Import function fails to handle partial json objects and large files in v6.1.0

t-jones commented 2 months ago

Describe the bug In v6.1.0, if an import file is larger than 20000 bytes and hence requires multiple reads from S3, json objects at the beginning of each chunk after the first chunk are truncated and so fail to parse, which causes an unknown number of qid to be dropped when importing a qna export. Also, the new code will read 15 chunks of import data from S3. If each chunk is only ~20k, this is only 300K, which is much too small. These values should be configurable, or the threshold needs to be much higher.

Replacing this code with the v6.0.1 version fixes the issue. This is a regression over previous behavior.

To Reproduce

Create or procure a large export file. This was recreated with a 1MB file containing 195 qid.
Import the file.
Compare the number of successfully imported QID to the actual number in the file. In this case, 54 of the 195 qid were successfully imported.

Expected behavior All qid should be imported.

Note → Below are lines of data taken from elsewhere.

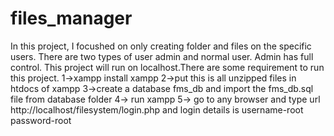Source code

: # files_manager
In this project, I focushed on only creating folder and files on the specific users. 
There are two types of user admin and normal user. Admin has full control.
This project will run on localhost.There are some requirement to run this project.
1->xampp install xampp
2->put this is all unzipped files in htdocs of xampp
3->create a database fms_db and import the fms_db.sql file from database folder
4-> run xampp
5-> go to any browser and type url
http://localhost/filesystem/login.php
and login details is
username-root
password-root

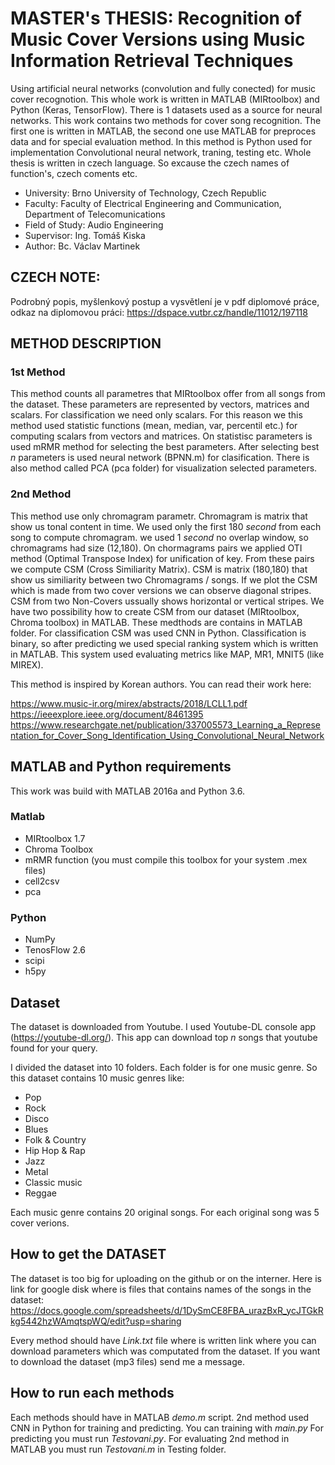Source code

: # MASTER's THESIS: Recognition of Music Cover Versions using Music Information Retrieval Techniques

Using artificial neural networks (convolution and fully conected) for music cover recognotion. This whole work is written in MATLAB (MIRtoolbox) and Python (Keras, TensorFlow). There is 1 datasets used as a source for neural networks. This work contains two methods for cover song recognition. The first one is written in MATLAB, the second one use MATLAB for preproces data and for special evaluation method. In this method is Python used for implementation Convolutional neural network, traning, testing etc. Whole thesis is written in czech language. So excause the czech names of function's, czech coments etc. 

- University: Brno University of Technology, Czech Republic
- Faculty: Faculty of Electrical Engineering and Communication, Department of Telecomunications
- Field of Study: Audio Engineering
- Supervisor: Ing. Tomáš Kiska
- Author: Bc. Václav Martinek

## CZECH NOTE: 
Podrobný popis, myšlenkový postup a vysvětlení je v pdf diplomové práce, odkaz na diplomovou práci: https://dspace.vutbr.cz/handle/11012/197118

## METHOD DESCRIPTION

### 1st Method
This method counts all parametres that MIRtoolbox offer from all songs from the dataset. These parameters are represented by vectors, matrices and scalars. For classification we need only scalars. For this reason we this method used statistic functions (mean, median, var, percentil etc.) for computing scalars from vectors and matrices. On statistisc parameters is used mRMR method for selecting the best parameters. After selecting best _n_ parameters is used neural network (BPNN.m) for clasification. There is also method called PCA (pca folder) for visualization selected parameters.

### 2nd Method
This method use only chromagram parametr. Chromagram is matrix that show us tonal content in time. We used only the first 180 _second_ from each song to compute chromagram. we used 1 _second_ no overlap window, so chromagrams had size (12,180). On chormagrams pairs we applied OTI method (Optimal Transpose Index) for unification of key. From these pairs we compute CSM (Cross Similiarity Matrix). CSM is matrix (180,180) that show us similiarity between two Chromagrams / songs. If we plot the CSM which is made from two cover versions we can observe diagonal stripes. CSM from two Non-Covers ussually shows horizontal or vertical stripes. We have two possibility how to create CSM from our dataset (MIRtoolbox, Chroma toolbox) in MATLAB. These medthods are contains in MATLAB folder. For classification CSM was used CNN in Python. Classification is binary, so after predicting we used special ranking system which is written in MATLAB. This system used evaluating metrics like MAP, MR1, MNIT5 (like MIREX). 

This method is inspired by Korean authors. You can read their work here:

https://www.music-ir.org/mirex/abstracts/2018/LCLL1.pdf
https://ieeexplore.ieee.org/document/8461395
https://www.researchgate.net/publication/337005573_Learning_a_Representation_for_Cover_Song_Identification_Using_Convolutional_Neural_Network

## MATLAB and Python requirements

This work was build with MATLAB 2016a and Python 3.6.

### Matlab
 - MIRtoolbox 1.7
 - Chroma Toolbox
 - mRMR function (you must compile this toolbox for your system .mex files)
 - cell2csv
 - pca

### Python
 - NumPy
 - TenosFlow 2.6
 - scipi
 - h5py
 
 ## Dataset
 
The dataset is downloaded from Youtube. I used Youtube-DL console app (https://youtube-dl.org/). This app can download top _n_ songs that youtube found for your query.

I divided the dataset into 10 folders. Each folder is for one music genre. So this dataset contains 10 music genres like:

- Pop
- Rock
- Disco
- Blues
- Folk & Country
- Hip Hop & Rap
- Jazz
- Metal
- Classic music
- Reggae

Each music genre contains 20 original songs. For each original song was 5 cover verions.

## How to get the DATASET

The dataset is too big for uploading on the github or on the interner. Here is link for google disk where is files that contains names of the songs in the dataset: https://docs.google.com/spreadsheets/d/1DySmCE8FBA_urazBxR_ycJTGkRkg5442hzWAmqtspWQ/edit?usp=sharing

Every method should have _Link.txt_ file where is written link where you can download parameters which was computated from the dataset. If you want to download the dataset (mp3 files) send me a message.

## How to run each methods

Each methods should have in MATLAB _demo.m_ script. 2nd method used CNN in Python for training and predicting. You can training with _main.py_ For predicting you must run _Testovani.py_. For evaluating 2nd method in MATLAB you must run _Testovani.m_ in Testing folder. 
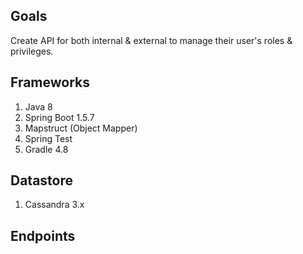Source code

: 
## Goals

Create API for both internal & external to manage their user's roles & privileges.

## Frameworks

1. Java 8
2. Spring Boot 1.5.7
3. Mapstruct (Object Mapper)
5. Spring Test
6. Gradle 4.8

## Datastore
1. Cassandra 3.x

## Endpoints

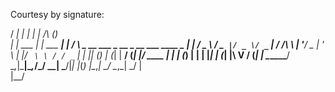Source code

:  
 
 
 
 
 Courtesy by signature:
 
 / ____|        | |        | |   /\                     (_)                 
 | |     ___   __| | ___  __| |  /  \   _ __ ___  _ __    _  __ ___   ____ _ 
 | |    / _ \ / _` |/ _ \/ _` | / /\ \ | '__/ _ \| '_ \  | |/ _` \ \ / / _` |
 | |___| (_) | (_| |  __/ (_| |/ ____ \| | | (_) | | | |_| | (_| |\ V / (_| |
  \_____\___/ \__,_|\___|\__,_/_/    \_\_|  \___/|_| |_(_) |\__,_| \_/ \__,_|
                                                        _/ |                 
                                                       |__/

Please complete the following information about the solution:

[X ] Version: (SO0189) QnABot with admin and client websites - Version v6.1.0
[ X] Region: us-west-2
[ X] Was the solution modified from the version published on this repository? No
[ X] Have you checked your service quotas for the services this solution uses? - This issue is not caused by service quotas.

[ X] Were there any errors in the CloudWatch Logs? Yes, there are several errors that look like the following:

2024-09-20T22:42:41.262Z    80513f94-33be-4d7a-ab5b-b879ddec27cf    INFO    Failed to Parse: Unexpected token u in JSON at position 0 undefined <partial json text from the import file>

Stack trace looks like

2024-09-20T22:42:41.262Z    80513f94-33be-4d7a-ab5b-b879ddec27cf    INFO    SyntaxError: Unexpected token u in JSON at position 0
at JSON.parse (<anonymous>)
at processQuestionObjects (/var/task/index.js:242:28)
at exports.step [as handler] (/var/task/index.js:105:60)
at process.processTicksAndRejections (node:internal/process/task_queues:95:5)

Additional context There is a log line like

2024-09-20T22:42:41.438Z    80513f94-33be-4d7a-ab5b-b879ddec27cf    INFO    ContentRange:  bytes 20001-40001/840237

indicating that this is a multi-read file. Also, the first parse of a new chunk always fails. Also at 840237 bytes, less than half this file is actually processed.

Couple other points:

Would be great to take out all the Embeddings disabled - EMBEDDINGS_ENABLE: false log lines. Perhaps they should be in debug only? Coming from embeddings.js.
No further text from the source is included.